Mr. Benson8 moved to amend the bill, by altering the second clause, so as to imply the power of removal to be in the president [by inserting in another part of the bill] “whenever the said principal officer shall be removed from office by the president of the United States.”. . .

Mr. Benson declared, if he succeeded in this amendment, he would move to strike out the words in the first clause, “to be removable by the president,” which appeared somewhat like a grant [of removal power from Congress]. Now, the mode he took would evade that point, and establish a legislative construction of the Constitution. He also hoped this amendment would succeed in reconciling both sides of the House to the decision, and quieting the minds of gentlemen. …9

The question on the amendment proposed by Mr. Benson was taken by the yeas and nays [and passed, 30–18].
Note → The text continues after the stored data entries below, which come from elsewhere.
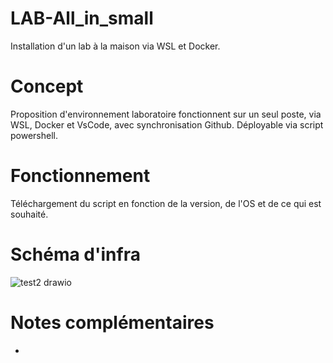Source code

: # LAB-All_in_small
Installation d'un lab à la maison via WSL et Docker.


# Concept 
Proposition d'environnement laboratoire fonctionnent sur un seul poste, via WSL, Docker et VsCode, avec synchronisation Github. 
Déployable via script powershell.


# Fonctionnement 
Téléchargement du script en fonction de la version, de l'OS et de ce qui est souhaité. 


# Schéma d'infra 
![test2 drawio](https://github.com/user-attachments/assets/a0e5fc47-3ee8-4c74-a45f-937fe82560fe)


# Notes complémentaires
-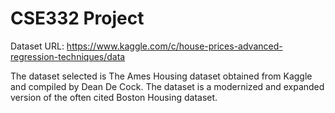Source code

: # CSE332 Project

Dataset URL: https://www.kaggle.com/c/house-prices-advanced-regression-techniques/data 
 

The dataset selected is The Ames Housing dataset obtained from Kaggle and compiled by Dean De Cock. The dataset is a modernized and expanded version of the often cited Boston Housing dataset.

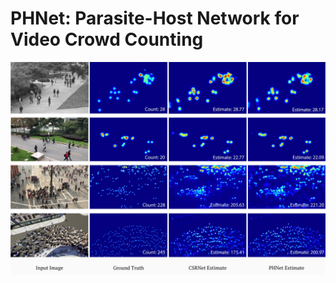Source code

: # PHNet: Parasite-Host Network for Video Crowd Counting
![Figure](https://github.com/LeeJAJA/PHNet-pytorch/blob/master/result.jpg)
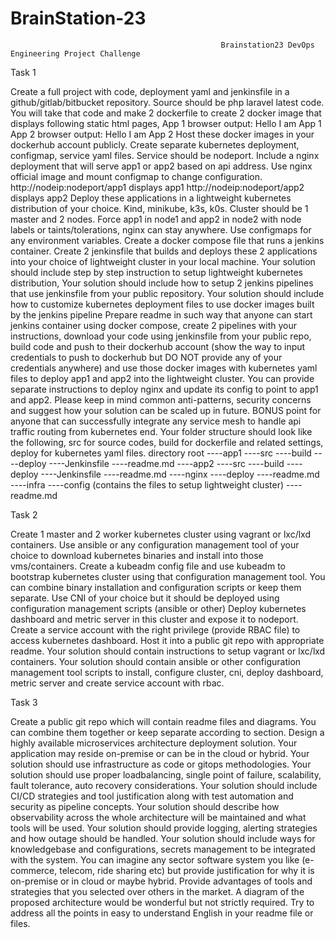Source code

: # BrainStation-23
                                                   Brainstation23 DevOps Engineering Project Challenge

Task 1

Create a full project with code, deployment yaml and jenkinsfile in a github/gitlab/bitbucket repository. Source should be php laravel latest code. You will take that code and make 2 dockerfile to create 2 docker image that displays following static html pages, App 1 browser output: Hello I am App 1 App 2 browser output: Hello I am App 2 Host these docker images in your dockerhub account publicly. Create separate kubernetes deployment, configmap, service yaml files. Service should be nodeport. Include a nginx deployment that will serve app1 or app2 based on api address. Use nginx official image and mount configmap to change configuration. http://nodeip:nodeport/app1 displays app1 http://nodeip:nodeport/app2 displays app2 Deploy these applications in a lightweight kubernetes distribution of your choice. Kind, minikube, k3s, k0s. Cluster should be 1 master and 2 nodes. Force app1 in node1 and app2 in node2 with node labels or taints/tolerations, nginx can stay anywhere. Use configmaps for any environment variables. Create a docker compose file that runs a jenkins container. Create 2 jenkinsfile that builds and deploys these 2 applications into your choice of lightweight cluster in your local machine. Your solution should include step by step instruction to setup lightweight kubernetes distribution, Your solution should include how to setup 2 jenkins pipelines that use jenkinsfile from your public repository. Your solution should include how to customize kubernetes deployment files to use docker images built by the jenkins pipeline Prepare readme in such way that anyone can start jenkins container using docker compose, create 2 pipelines with your instructions, download your code using jenkinsfile from your public repo, build code and push to their dockerhub account (show the way to input credentials to push to dockerhub but DO NOT provide any of your credentials anywhere) and use those docker images with kubernetes yaml files to deploy app1 and app2 into the lightweight cluster. You can provide separate instructions to deploy nginx and update its config to point to app1 and app2. Please keep in mind common anti-patterns, security concerns and suggest how your solution can be scaled up in future. BONUS point for anyone that can successfully integrate any service mesh to handle api traffic routing from kubernetes end. Your folder structure should look like the following, src for source codes, build for dockerfile and related settings, deploy for kubernetes yaml files. directory root ----app1 ----src ----build ----deploy ----Jenkinsfile ----readme.md ----app2 ----src ----build ----deploy ----Jenkinsfile ----readme.md ----nginx ----deploy ----readme.md ----infra ----config (contains the files to setup lightweight cluster) ----readme.md

Task 2

Create 1 master and 2 worker kubernetes cluster using vagrant or lxc/lxd containers. Use ansible or any configuration management tool of your choice to download kubernetes binaries and install into those vms/containers. Create a kubeadm config file and use kubeadm to bootstrap kubernetes cluster using that configuration management tool. You can combine binary installation and configuration scripts or keep them separate. Use CNI of your choice but it should be deployed using configuration management scripts (ansible or other) Deploy kubernetes dashboard and metric server in this cluster and expose it to nodeport. Create a service account with the right privilege (provide RBAC file) to access kubernetes dashboard. Host it into a public git repo with appropriate readme. Your solution should contain instructions to setup vagrant or lxc/lxd containers. Your solution should contain ansible or other configuration management tool scripts to install, configure cluster, cni, deploy dashboard, metric server and create service account with rbac.

Task 3

Create a public git repo which will contain readme files and diagrams. You can combine them together or keep separate according to section. Design a highly available microservices architecture deployment solution. Your application may reside on-premise or can be in the cloud or hybrid. Your solution should use infrastructure as code or gitops methodologies. Your solution should use proper loadbalancing, single point of failure, scalability, fault tolerance, auto recovery considerations. Your solution should include CI/CD strategies and tool justification along with test automation and security as pipeline concepts. Your solution should describe how observability across the whole architecture will be maintained and what tools will be used. Your solution should provide logging, alerting strategies and how outage should be handled. Your solution should include ways for knowledgebase and configurations, secrets management to be integrated with the system. You can imagine any sector software system you like (e-commerce, telecom, ride sharing etc) but provide justification for why it is on-premise or in cloud or maybe hybrid. Provide advantages of tools and strategies that you selected over others in the market. A diagram of the proposed architecture would be wonderful but not strictly required. Try to address all the points in easy to understand English in your readme file or files.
[The other part of Benson’s proposal, to strike the clause “to be removable by the president,” also passed, 31–19. The entire bill passed two days later, on June 24, 29–22. In the Senate, Vice President John Adams broke a tie vote to pass the bill.]

Footnotes
  1. 1. William Loughton Smith (1758–1812) was a member of the House of Representatives from South Carolina between 1789 and 1797.
  2. 2. James Madison (1751–1836) was a member of the House of Representatives from Virginia between 1789 and 1797.
  3. 3. Alexander White (1738–1804) was a member of the House of Representatives from Virginia between 1789 and 1793.
  4. 4. Referring to President George Washington.
  5. 5. James Jackson (1757–1806) represented Georgia in the House of Representatives between 1789 and 1791.
  6. 6. John Lawrence (1750–1810) represented New York in the House of Representatives between 1789 and 1793.
  7. 7. Roger Sherman (1721–1793) was a member of the House of Representatives from Connecticut between 1789 and 1793.
  8. 8. Egbert Benson (1746–1833) was a member of the House of Representatives from New York between 1789 and 1793.
  9. 9. It is important to note that this amendment attempted to gain the support of two groups: those who believed that the president inherently possessed the power to remove, and those who believed the legislature had the power to determine the removal but also believed that, in the case of the secretary of foreign affairs, the power should be granted by Congress to the president. In effect, the debate over whether Congress or the president controlled the removal power was ultimately unresolved by the First Congress.